▶ **WHAT YOU HAVE TO DO**:
Find the word "buckets" in the listing below, then return every line it appears in.

▶ **EXERCISE INPUT**:

"""

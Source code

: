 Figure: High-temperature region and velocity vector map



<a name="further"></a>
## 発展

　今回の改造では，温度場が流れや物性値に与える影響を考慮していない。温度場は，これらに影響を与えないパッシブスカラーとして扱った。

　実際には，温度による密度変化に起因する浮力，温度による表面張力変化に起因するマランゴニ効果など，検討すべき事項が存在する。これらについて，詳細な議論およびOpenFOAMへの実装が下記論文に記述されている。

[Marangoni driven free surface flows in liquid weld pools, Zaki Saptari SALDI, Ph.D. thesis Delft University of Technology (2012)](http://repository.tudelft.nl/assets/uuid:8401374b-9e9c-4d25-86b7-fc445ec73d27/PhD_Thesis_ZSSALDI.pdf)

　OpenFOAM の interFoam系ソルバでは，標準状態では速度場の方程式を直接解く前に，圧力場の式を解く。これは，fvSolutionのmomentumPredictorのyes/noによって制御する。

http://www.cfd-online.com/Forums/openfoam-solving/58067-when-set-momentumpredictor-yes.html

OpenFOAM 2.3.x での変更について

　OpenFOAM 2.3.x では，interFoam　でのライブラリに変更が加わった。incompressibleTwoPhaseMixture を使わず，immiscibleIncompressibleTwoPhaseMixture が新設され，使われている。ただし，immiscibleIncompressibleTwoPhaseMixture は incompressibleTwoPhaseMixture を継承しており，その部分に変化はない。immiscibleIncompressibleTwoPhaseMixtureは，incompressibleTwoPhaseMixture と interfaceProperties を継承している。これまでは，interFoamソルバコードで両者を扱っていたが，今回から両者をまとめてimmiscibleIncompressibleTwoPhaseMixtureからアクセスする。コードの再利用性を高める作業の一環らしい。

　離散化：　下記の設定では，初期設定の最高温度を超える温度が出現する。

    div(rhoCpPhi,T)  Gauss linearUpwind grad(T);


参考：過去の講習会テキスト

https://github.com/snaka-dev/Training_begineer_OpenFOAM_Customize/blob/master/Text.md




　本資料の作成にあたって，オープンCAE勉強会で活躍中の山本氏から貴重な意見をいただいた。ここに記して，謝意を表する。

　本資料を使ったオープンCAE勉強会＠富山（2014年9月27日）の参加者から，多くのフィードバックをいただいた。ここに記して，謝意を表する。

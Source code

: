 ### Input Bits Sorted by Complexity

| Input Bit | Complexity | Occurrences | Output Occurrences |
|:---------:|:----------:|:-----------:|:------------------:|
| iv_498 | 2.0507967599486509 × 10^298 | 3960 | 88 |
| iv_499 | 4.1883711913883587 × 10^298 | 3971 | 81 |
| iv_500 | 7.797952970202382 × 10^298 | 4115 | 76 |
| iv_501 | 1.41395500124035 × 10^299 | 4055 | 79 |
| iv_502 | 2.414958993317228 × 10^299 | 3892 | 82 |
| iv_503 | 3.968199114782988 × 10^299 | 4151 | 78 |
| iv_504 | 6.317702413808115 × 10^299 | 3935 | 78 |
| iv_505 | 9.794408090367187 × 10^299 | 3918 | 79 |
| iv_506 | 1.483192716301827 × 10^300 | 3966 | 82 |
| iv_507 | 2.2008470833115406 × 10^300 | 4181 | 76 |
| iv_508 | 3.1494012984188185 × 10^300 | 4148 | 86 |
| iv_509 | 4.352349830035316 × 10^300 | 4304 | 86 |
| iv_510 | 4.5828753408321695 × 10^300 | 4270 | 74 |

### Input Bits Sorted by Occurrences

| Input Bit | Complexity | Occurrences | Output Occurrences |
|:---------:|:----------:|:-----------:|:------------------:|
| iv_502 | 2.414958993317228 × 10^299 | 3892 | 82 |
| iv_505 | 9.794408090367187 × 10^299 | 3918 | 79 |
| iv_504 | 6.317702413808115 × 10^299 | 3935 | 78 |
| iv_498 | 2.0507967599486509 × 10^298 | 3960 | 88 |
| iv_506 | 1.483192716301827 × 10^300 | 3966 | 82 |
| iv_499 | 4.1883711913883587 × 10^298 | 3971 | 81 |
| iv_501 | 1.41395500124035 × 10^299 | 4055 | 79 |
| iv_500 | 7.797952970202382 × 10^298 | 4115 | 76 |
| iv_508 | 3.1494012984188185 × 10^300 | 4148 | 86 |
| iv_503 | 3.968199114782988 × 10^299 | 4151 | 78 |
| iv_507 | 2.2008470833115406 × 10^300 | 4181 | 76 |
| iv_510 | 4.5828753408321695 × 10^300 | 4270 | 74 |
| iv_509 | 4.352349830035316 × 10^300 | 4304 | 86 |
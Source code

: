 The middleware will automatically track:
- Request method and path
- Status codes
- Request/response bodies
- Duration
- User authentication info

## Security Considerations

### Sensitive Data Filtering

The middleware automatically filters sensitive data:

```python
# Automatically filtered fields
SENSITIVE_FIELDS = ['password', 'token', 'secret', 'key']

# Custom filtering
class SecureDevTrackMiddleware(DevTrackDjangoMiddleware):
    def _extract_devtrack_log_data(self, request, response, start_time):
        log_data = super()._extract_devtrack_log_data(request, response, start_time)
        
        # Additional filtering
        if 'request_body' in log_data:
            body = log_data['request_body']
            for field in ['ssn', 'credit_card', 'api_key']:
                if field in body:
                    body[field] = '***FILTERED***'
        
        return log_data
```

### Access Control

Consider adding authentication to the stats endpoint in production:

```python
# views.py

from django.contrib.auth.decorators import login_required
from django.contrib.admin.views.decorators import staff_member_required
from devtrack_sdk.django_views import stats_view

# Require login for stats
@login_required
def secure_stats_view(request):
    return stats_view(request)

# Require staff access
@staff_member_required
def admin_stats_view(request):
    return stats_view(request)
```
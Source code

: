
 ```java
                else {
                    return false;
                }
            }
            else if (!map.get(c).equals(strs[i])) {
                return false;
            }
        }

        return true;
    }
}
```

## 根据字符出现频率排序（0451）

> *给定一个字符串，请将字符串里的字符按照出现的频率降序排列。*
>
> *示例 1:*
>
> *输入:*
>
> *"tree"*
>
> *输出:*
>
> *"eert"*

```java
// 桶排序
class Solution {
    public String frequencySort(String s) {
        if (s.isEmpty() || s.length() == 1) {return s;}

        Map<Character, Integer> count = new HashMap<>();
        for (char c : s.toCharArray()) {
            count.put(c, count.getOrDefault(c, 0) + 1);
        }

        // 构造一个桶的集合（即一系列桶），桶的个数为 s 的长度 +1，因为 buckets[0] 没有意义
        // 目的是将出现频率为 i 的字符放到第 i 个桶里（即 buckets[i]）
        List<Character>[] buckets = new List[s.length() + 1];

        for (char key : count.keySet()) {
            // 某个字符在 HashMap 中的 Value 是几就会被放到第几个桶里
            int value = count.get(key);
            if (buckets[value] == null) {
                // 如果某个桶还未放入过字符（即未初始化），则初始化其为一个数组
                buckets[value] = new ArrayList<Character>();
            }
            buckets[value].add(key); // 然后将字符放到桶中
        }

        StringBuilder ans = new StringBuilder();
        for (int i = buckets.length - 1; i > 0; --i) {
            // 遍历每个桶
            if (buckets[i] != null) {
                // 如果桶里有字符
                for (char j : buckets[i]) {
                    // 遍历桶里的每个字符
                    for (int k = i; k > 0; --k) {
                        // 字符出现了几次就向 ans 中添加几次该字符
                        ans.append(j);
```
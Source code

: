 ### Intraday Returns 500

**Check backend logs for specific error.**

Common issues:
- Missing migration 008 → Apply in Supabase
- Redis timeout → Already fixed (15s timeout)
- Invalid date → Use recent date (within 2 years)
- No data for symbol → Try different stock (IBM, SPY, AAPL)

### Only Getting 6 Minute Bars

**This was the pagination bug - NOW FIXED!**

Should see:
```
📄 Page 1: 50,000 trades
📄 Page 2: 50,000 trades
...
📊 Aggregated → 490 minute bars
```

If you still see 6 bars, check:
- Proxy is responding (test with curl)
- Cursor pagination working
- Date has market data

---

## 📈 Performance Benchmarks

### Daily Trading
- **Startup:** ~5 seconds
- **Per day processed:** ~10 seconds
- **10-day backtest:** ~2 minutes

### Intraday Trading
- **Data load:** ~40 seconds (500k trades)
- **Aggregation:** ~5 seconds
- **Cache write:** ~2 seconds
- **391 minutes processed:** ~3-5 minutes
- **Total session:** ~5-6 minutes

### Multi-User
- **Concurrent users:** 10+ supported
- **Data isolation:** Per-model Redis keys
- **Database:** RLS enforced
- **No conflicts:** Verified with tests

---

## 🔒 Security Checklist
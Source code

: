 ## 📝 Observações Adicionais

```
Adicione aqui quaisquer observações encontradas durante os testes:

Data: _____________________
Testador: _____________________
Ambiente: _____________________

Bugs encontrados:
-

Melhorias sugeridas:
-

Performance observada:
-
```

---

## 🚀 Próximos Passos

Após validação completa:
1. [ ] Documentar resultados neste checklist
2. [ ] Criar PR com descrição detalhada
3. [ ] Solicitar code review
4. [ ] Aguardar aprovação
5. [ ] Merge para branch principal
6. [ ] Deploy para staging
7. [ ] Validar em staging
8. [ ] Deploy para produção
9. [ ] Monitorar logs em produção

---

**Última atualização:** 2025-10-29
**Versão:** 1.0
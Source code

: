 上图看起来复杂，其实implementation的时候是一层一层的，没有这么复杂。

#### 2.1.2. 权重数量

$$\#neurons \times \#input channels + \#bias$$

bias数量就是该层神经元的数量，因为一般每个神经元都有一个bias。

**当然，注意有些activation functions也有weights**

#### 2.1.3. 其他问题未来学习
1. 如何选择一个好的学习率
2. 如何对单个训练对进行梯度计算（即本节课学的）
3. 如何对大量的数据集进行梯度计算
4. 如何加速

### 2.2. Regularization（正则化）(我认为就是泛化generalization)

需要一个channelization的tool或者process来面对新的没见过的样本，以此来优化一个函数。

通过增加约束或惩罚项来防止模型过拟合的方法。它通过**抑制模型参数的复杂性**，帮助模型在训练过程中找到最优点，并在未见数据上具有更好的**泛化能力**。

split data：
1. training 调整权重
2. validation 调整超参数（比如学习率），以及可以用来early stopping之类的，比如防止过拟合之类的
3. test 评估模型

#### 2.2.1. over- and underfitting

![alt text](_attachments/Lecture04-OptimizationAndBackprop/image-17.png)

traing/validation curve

"""

▶ **RESPONSE BELOW**:
        // 构造一个桶的集合（即一系列桶），桶的个数为 s 的长度 +1，因为 buckets[0] 没有意义
        // 目的是将出现频率为 i 的字符放到第 i 个桶里（即 buckets[i]）
        List<Character>[] buckets = new List[s.length() + 1];
            if (buckets[value] == null) {
                buckets[value] = new ArrayList<Character>();
            buckets[value].add(key); // 然后将字符放到桶中
        for (int i = buckets.length - 1; i > 0; --i) {
            if (buckets[i] != null) {
                for (char j : buckets[i]) {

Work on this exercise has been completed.